Everything In Between

If your project so much as pretends to have a profit motive, I will tell you to go fuck yourself and your project.

Extract list of all Apple WikiServer wiki titles into CSV format

7 comments

An interesting request came in today from a coworker. She wanted to create a spreadsheet that contained all of our intranet’s wiki pages (which uses the Apple WikiServer), presumably because Apple doesn’t provide an easy way to “list all pages” in the wiki itself. Along with the page title, she also wanted to extract its internal ID, its URL, and the time the page was created as well as the time it was last modified.

I spent about an hour looking into this this afternoon and it turns out that much of this information is readily available on the filesystem in the Apple WikiServer’s data store. I whipped up the following shell script to extract this information in CSV format, exactly as requested.
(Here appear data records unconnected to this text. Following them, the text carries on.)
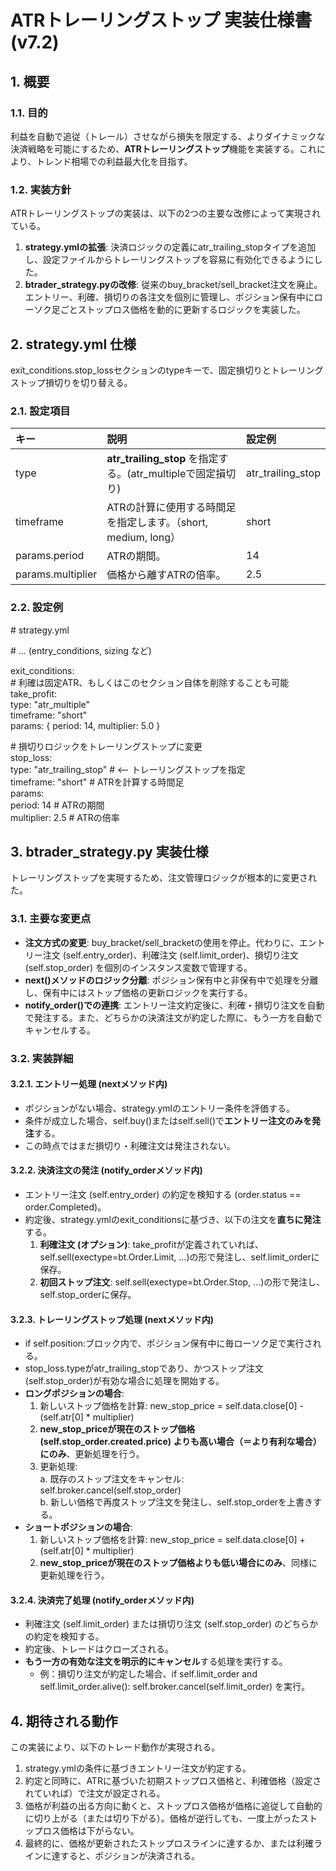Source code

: # **ATRトレーリングストップ 実装仕様書 (v7.2)**

## **1\. 概要**

### **1.1. 目的**

利益を自動で追従（トレール）させながら損失を限定する、よりダイナミックな決済戦略を可能にするため、**ATRトレーリングストップ**機能を実装する。これにより、トレンド相場での利益最大化を目指す。

### **1.2. 実装方針**

ATRトレーリングストップの実装は、以下の2つの主要な改修によって実現されている。

1. **strategy.ymlの拡張**: 決済ロジックの定義にatr\_trailing\_stopタイプを追加し、設定ファイルからトレーリングストップを容易に有効化できるようにした。  
2. **btrader\_strategy.pyの改修**: 従来のbuy\_bracket/sell\_bracket注文を廃止。エントリー、利確、損切りの各注文を個別に管理し、ポジション保有中にローソク足ごとストップロス価格を動的に更新するロジックを実装した。

## **2\. strategy.yml 仕様**

exit\_conditions.stop\_lossセクションのtypeキーで、固定損切りとトレーリングストップ損切りを切り替える。

### **2.1. 設定項目**

| キー | 説明 | 設定例 |
| :---- | :---- | :---- |
| type | **atr\_trailing\_stop** を指定する。(atr\_multipleで固定損切り) | atr\_trailing\_stop |
| timeframe | ATRの計算に使用する時間足を指定します。（short, medium, long） | short |
| params.period | ATRの期間。 | 14 |
| params.multiplier | 価格から離すATRの倍率。 | 2.5 |

### **2.2. 設定例**

\# strategy.yml

\# ... (entry\_conditions, sizing など)

exit\_conditions:  
  \# 利確は固定ATR、もしくはこのセクション自体を削除することも可能  
  take\_profit:  
    type: "atr\_multiple"  
    timeframe: "short"  
    params: { period: 14, multiplier: 5.0 }

  \# 損切りロジックをトレーリングストップに変更  
  stop\_loss:  
    type: "atr\_trailing\_stop"  \#  \<-- トレーリングストップを指定  
    timeframe: "short"         \# ATRを計算する時間足  
    params:  
      period: 14             \# ATRの期間  
      multiplier: 2.5        \# ATRの倍率

## **3\. btrader\_strategy.py 実装仕様**

トレーリングストップを実現するため、注文管理ロジックが根本的に変更された。

### **3.1. 主要な変更点**

* **注文方式の変更**: buy\_bracket/sell\_bracketの使用を停止。代わりに、エントリー注文 (self.entry\_order)、利確注文 (self.limit\_order)、損切り注文 (self.stop\_order) を個別のインスタンス変数で管理する。  
* **next()メソッドのロジック分離**: ポジション保有中と非保有中で処理を分離し、保有中にはストップ価格の更新ロジックを実行する。  
* **notify\_order()での連携**: エントリー注文約定後に、利確・損切り注文を自動で発注する。また、どちらかの決済注文が約定した際に、もう一方を自動でキャンセルする。

### **3.2. 実装詳細**

#### **3.2.1. エントリー処理 (nextメソッド内)**

* ポジションがない場合、strategy.ymlのエントリー条件を評価する。  
* 条件が成立した場合、self.buy()またはself.sell()で**エントリー注文のみを発注**する。  
* この時点ではまだ損切り・利確注文は発注されない。

#### **3.2.2. 決済注文の発注 (notify\_orderメソッド内)**

* エントリー注文 (self.entry\_order) の約定を検知する (order.status \== order.Completed)。  
* 約定後、strategy.ymlのexit\_conditionsに基づき、以下の注文を**直ちに発注**する。  
  1. **利確注文 (オプション)**: take\_profitが定義されていれば、self.sell(exectype=bt.Order.Limit, ...)の形で発注し、self.limit\_orderに保存。  
  2. **初回ストップ注文**: self.sell(exectype=bt.Order.Stop, ...)の形で発注し、self.stop\_orderに保存。

#### **3.2.3. トレーリングストップ処理 (nextメソッド内)**

* if self.position:ブロック内で、ポジション保有中に毎ローソク足で実行される。  
* stop\_loss.typeがatr\_trailing\_stopであり、かつストップ注文(self.stop\_order)が有効な場合に処理を開始する。  
* **ロングポジションの場合**:  
  1. 新しいストップ価格を計算: new\_stop\_price \= self.data.close\[0\] \- (self.atr\[0\] \* multiplier)  
  2. **new\_stop\_priceが現在のストップ価格 (self.stop\_order.created.price) よりも高い場合（＝より有利な場合）にのみ**、更新処理を行う。  
  3. 更新処理:  
     a. 既存のストップ注文をキャンセル: self.broker.cancel(self.stop\_order)  
     b. 新しい価格で再度ストップ注文を発注し、self.stop\_orderを上書きする。  
* **ショートポジションの場合**:  
  1. 新しいストップ価格を計算: new\_stop\_price \= self.data.close\[0\] \+ (self.atr\[0\] \* multiplier)  
  2. **new\_stop\_priceが現在のストップ価格よりも低い場合にのみ**、同様に更新処理を行う。

#### **3.2.4. 決済完了処理 (notify\_orderメソッド内)**

* 利確注文 (self.limit\_order) または損切り注文 (self.stop\_order) のどちらかの約定を検知する。  
* 約定後、トレードはクローズされる。  
* **もう一方の有効な注文を明示的にキャンセル**する処理を実行する。  
  * 例：損切り注文が約定した場合、if self.limit\_order and self.limit\_order.alive(): self.broker.cancel(self.limit\_order) を実行。

## **4\. 期待される動作**

この実装により、以下のトレード動作が実現される。

1. strategy.ymlの条件に基づきエントリー注文が約定する。  
2. 約定と同時に、ATRに基づいた初期ストップロス価格と、利確価格（設定されていれば）で注文が設定される。  
3. 価格が利益の出る方向に動くと、ストップロス価格が価格に追従して自動的に切り上がる（または切り下がる）。価格が逆行しても、一度上がったストップロス価格は下がらない。  
4. 最終的に、価格が更新されたストップロスラインに達するか、または利確ラインに達すると、ポジションが決済される。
I’m posting this script here in case someone else wants similar “export a list of WikiServer pages to a comma-separated values (CSV) file” functionality but isn’t sure how to go about getting it. To use this, just edit the line that reads http://my-server.example.com/groups/wiki/ so that it refers to the wiki base URI of your own server.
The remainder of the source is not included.